Control of sensory neuron excitability by serotonin involves 5HT2C receptors and Ca2+-activated chloride channels

- 5HT sensitizes TRPV1 channels in DRG neurons via 5HT2A, 5HT2B, as well as 5HT2C receptors.
- 5HT triggers inward currents through Ca2+-activated Cl- channels of DRG neurons via 5HT2C, but not 5HT2A or 2B receptors.
- 5HT causes an increase in action potential firing in DRG neurons that involves TRPV1 and Ca2+-activated Cl− channels.
- The increase in action potential firing in DRG neurons caused by 5HT involves 5HT2C, but not 5HT2A or 2B receptors.
- 5HT2C rather than 5HT2A or 2B receptors mediate the excitation of DRG neurons by 5HT.
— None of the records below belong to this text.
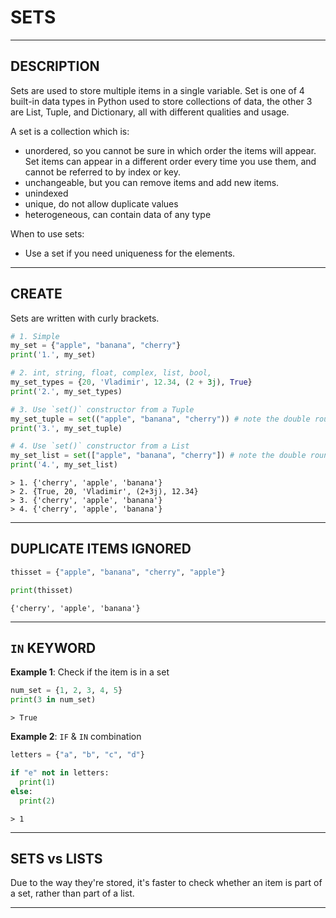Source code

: # SETS


---


## DESCRIPTION

Sets are used to store multiple items in a single variable.
Set is one of 4 built-in data types in Python used to store collections of data, the other 3 are List, Tuple, and Dictionary, all with different qualities and usage.

A set is a collection which is:
- unordered, so you cannot be sure in which order the items will appear. Set items can appear in a different order every time you use them, and cannot be referred to by index or key.
- unchangeable, but you can remove items and add new items.
- unindexed
- unique, do not allow duplicate values
- heterogeneous, can contain data of any type

When to use sets:
- Use a set if you need uniqueness for the elements.


---


## CREATE

Sets are written with curly brackets.

```python
# 1. Simple
my_set = {"apple", "banana", "cherry"}
print('1.', my_set)

# 2. int, string, float, complex, list, bool,
my_set_types = {20, 'Vladimir', 12.34, (2 + 3j), True}
print('2.', my_set_types)

# 3. Use `set()` constructor from a Tuple
my_set_tuple = set(("apple", "banana", "cherry")) # note the double round-brackets
print('3.', my_set_tuple)

# 4. Use `set()` constructor from a List
my_set_list = set(["apple", "banana", "cherry"]) # note the double round-brackets
print('4.', my_set_list)
```
```
> 1. {'cherry', 'apple', 'banana'}
> 2. {True, 20, 'Vladimir', (2+3j), 12.34}
> 3. {'cherry', 'apple', 'banana'}
> 4. {'cherry', 'apple', 'banana'}
```


---


## DUPLICATE ITEMS IGNORED

```python
thisset = {"apple", "banana", "cherry", "apple"}

print(thisset)
```
```
{'cherry', 'apple', 'banana'}
```


---


## `IN` KEYWORD

**Example 1**: Check if the item is in a set

```python
num_set = {1, 2, 3, 4, 5}
print(3 in num_set)
```
```
> True
```


**Example 2**: `IF` & `IN` combination
```python
letters = {"a", "b", "c", "d"}

if "e" not in letters:
  print(1)
else:
  print(2)
```
```
> 1
```


---


## SETS vs LISTS

Due to the way they're stored, it's faster to check whether an item is part of a set, rather than part of a list.


---
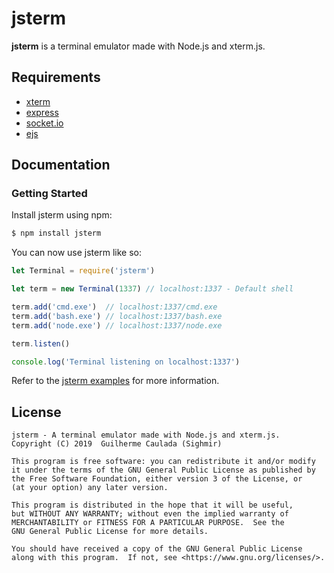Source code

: # jsterm #

**jsterm** is a terminal emulator made with Node.js and xterm.js.

## Requirements
* [xterm](https://www.npmjs.com/package/xterm)
* [express](https://www.npmjs.com/package/express)
* [socket.io](https://www.npmjs.com/package/socket.io) 
* [ejs](https://www.npmjs.com/package/ejs)

## Documentation ##
### Getting Started

Install jsterm using npm:

```bash
$ npm install jsterm
```

You can now use jsterm like so:

```js
let Terminal = require('jsterm')

let term = new Terminal(1337) // localhost:1337 - Default shell

term.add('cmd.exe')  // localhost:1337/cmd.exe
term.add('bash.exe') // localhost:1337/bash.exe
term.add('node.exe') // localhost:1337/node.exe

term.listen()

console.log('Terminal listening on localhost:1337')
```

Refer to the [jsterm examples](https://github.com/Sighmir/jsterm/tree/master/example) for more information.  

## License ##
```
jsterm - A terminal emulator made with Node.js and xterm.js.
Copyright (C) 2019  Guilherme Caulada (Sighmir)

This program is free software: you can redistribute it and/or modify
it under the terms of the GNU General Public License as published by
the Free Software Foundation, either version 3 of the License, or
(at your option) any later version.

This program is distributed in the hope that it will be useful,
but WITHOUT ANY WARRANTY; without even the implied warranty of
MERCHANTABILITY or FITNESS FOR A PARTICULAR PURPOSE.  See the
GNU General Public License for more details.

You should have received a copy of the GNU General Public License
along with this program.  If not, see <https://www.gnu.org/licenses/>.
```
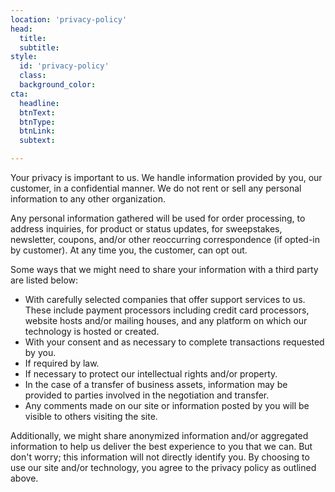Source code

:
 ```yaml
---
location: 'privacy-policy'
head:
  title: 
  subtitle:
style:
  id: 'privacy-policy'
  class:
  background_color:  
cta:
  headline:
  btnText:
  btnType:
  btnLink:
  subtext:

---
```


Your privacy is important to us. We handle information provided by you,
our customer, in a confidential manner. We do not rent or sell any personal information to any other organization.

Any personal information gathered will be used for order processing, to address inquiries, for product or status updates, for sweepstakes, newsletter, coupons, and/or other reoccurring correspondence (if opted-in by customer). At any time you, the customer, can opt out.

Some ways that we might need to share your information with a third party are listed below:

- With carefully selected companies that offer support services to us. These include payment processors including credit card processors, website hosts and/or mailing houses, and any platform on which our technology is hosted or created.
- With your consent and as necessary to complete transactions requested by you.
- If required by law.
- If necessary to protect our intellectual rights and/or property.
- In the case of a transfer of business assets, information may be provided to parties involved in the negotiation and transfer.
- Any comments made on our site or information posted by you will be visible to others visiting the site.

Additionally, we might share anonymized information and/or aggregated information to help us deliver the best experience to you that we can. But don't worry; this information will not directly identify you. By choosing to use our site and/or technology, you agree to the privacy policy as outlined above.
Serotonin (5HT) is a constituent of the so-called “inflammatory soup” that sensitizes nociceptors during inflammation. Nevertheless, receptors and signaling mechanisms that mediate an excitation of dorsal root ganglion (DRG) neurons by 5HT remained controversial. Therefore, capsaicin-sensitive nociceptive neurons dissociated from rat DRGs were used to investigate effects of 5HT on membrane excitability and currents through ligand- as well as voltage-gated ion channels. In 58% of the neurons tested, 5HT increased action potential firing, an effect that was abolished by the 5HT2 receptor antagonist ritanserin, but not by the 5HT3 antagonist tropisetron. Unlike other algogenic mediators, such as PGE2 and bradykinin, 5HT did not affect currents through TTX-resistant Na+ channels or Kv7 K+ channels. In all neurons investigated, 5HT potentiated capsaicin-evoked currents through TRPV1 channels, an effect that was attenuated by antagonists at 5HT2A (4 F 4 PP), 5HT2B (SB 204741), as well as 5HT2C (RS 102221) receptors. 5HT triggered slowly arising inward Cl− currents in 53% of the neurons. This effect was antagonized by the 5HT2C receptor blocker only, and the current was prevented by an inhibitor of Ca2+-activated chloride channels (CaCC). The 5HT-induced increase in action potential firing was also abolished by this CaCC blocker and by the TRPV1 inhibitor capsazepine. Amongst the subtype selective 5HT2 antagonists, only RS 102221 (5HT2C-selectively) counteracted the rise in action potential firing elicited by 5HT. These results show that 5HT excites DRG neurons mainly via 5HT2C receptors which concomitantly mediate a sensitization of TRPV1 channels and an opening of CaCCs.